Task requirements: Scan the records and identify every line in which the string "TSSAddressUpdaterUpdated" occurs, then return those lines.
Segment Start: Data for the task
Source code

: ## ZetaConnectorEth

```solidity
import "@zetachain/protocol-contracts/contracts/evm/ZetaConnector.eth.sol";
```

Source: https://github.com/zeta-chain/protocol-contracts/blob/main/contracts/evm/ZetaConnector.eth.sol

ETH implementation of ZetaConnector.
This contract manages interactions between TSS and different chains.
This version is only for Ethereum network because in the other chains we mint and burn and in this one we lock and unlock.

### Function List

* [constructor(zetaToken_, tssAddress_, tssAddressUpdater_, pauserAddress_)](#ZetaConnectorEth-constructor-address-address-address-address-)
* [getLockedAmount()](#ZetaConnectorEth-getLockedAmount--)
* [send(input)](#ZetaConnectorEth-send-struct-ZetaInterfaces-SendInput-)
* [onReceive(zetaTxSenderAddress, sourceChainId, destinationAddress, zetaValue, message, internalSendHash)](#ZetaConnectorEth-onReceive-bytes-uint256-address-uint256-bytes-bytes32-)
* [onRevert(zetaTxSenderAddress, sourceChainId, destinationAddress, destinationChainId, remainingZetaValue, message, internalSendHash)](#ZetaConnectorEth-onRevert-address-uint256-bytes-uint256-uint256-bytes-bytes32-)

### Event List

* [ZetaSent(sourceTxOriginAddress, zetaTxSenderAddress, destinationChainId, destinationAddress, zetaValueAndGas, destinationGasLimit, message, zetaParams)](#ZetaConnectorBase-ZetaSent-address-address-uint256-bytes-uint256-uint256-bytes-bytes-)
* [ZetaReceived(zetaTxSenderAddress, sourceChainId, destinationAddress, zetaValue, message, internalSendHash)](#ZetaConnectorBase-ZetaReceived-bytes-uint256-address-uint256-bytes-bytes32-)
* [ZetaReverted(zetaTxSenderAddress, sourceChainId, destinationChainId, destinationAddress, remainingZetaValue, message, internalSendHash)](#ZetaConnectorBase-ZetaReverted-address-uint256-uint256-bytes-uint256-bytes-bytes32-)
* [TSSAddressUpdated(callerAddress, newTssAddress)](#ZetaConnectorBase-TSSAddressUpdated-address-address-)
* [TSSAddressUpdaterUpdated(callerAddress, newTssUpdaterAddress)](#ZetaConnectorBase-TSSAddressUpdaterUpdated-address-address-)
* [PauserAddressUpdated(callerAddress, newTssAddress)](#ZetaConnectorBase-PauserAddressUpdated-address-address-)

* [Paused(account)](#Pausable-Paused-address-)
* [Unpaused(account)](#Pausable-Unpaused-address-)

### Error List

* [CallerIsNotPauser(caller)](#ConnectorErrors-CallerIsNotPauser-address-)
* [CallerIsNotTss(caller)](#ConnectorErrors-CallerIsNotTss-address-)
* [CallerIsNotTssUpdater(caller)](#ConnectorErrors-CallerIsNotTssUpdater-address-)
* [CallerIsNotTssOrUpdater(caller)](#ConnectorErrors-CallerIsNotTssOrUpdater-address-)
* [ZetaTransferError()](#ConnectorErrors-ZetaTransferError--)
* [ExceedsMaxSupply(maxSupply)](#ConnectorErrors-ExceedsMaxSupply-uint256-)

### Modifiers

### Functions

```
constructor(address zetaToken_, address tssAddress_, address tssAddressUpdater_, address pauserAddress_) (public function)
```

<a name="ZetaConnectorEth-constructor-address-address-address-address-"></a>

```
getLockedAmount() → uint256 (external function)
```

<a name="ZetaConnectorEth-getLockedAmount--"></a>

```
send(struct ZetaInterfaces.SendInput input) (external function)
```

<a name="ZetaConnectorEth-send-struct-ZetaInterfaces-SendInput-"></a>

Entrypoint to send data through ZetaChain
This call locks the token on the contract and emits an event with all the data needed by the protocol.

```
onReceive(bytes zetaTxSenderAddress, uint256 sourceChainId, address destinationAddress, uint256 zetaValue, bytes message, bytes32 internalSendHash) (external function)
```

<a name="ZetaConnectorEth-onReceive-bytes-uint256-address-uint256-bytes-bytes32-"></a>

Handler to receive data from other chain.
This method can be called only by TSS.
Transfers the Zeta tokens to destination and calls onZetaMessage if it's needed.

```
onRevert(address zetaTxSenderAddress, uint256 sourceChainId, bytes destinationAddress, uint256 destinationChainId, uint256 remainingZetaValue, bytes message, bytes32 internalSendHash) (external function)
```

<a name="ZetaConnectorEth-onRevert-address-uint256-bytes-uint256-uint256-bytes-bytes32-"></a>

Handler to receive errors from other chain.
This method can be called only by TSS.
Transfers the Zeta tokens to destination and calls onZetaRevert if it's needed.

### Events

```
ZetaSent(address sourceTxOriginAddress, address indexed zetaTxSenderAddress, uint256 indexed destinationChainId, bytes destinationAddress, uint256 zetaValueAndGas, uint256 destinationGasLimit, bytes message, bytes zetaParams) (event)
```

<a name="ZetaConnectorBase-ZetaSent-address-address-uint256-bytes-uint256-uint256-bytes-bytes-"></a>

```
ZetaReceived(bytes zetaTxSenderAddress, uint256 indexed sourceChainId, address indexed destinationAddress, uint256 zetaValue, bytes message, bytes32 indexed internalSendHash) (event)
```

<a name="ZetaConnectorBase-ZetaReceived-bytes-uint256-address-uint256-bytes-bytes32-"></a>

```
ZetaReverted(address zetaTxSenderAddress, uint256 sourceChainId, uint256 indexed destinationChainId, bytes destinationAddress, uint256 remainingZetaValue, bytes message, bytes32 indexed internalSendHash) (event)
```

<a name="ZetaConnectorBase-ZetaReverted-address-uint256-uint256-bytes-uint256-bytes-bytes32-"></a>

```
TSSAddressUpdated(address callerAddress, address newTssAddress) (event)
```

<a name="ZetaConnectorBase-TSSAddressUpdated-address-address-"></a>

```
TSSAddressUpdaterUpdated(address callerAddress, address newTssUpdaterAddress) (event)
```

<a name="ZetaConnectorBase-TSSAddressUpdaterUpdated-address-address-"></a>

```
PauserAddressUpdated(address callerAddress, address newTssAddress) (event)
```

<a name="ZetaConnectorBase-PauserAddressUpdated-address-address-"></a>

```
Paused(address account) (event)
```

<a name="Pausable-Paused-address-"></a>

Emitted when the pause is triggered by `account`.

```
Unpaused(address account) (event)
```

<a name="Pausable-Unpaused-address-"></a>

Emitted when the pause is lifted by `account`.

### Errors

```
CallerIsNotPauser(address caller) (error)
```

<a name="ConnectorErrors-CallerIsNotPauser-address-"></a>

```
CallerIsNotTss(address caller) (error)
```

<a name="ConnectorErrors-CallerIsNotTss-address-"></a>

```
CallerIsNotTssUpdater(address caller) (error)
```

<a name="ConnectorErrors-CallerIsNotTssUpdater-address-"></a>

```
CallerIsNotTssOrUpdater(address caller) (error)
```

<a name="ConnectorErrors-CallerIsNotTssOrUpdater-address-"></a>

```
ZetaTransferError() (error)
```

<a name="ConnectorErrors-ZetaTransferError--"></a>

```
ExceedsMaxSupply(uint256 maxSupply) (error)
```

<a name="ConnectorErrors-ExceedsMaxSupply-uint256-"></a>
Segment End: Data for the task
Exercise output:
* [TSSAddressUpdaterUpdated(callerAddress, newTssUpdaterAddress)](#ZetaConnectorBase-TSSAddressUpdaterUpdated-address-address-)
TSSAddressUpdaterUpdated(address callerAddress, address newTssUpdaterAddress) (event)
<a name="ZetaConnectorBase-TSSAddressUpdaterUpdated-address-address-"></a>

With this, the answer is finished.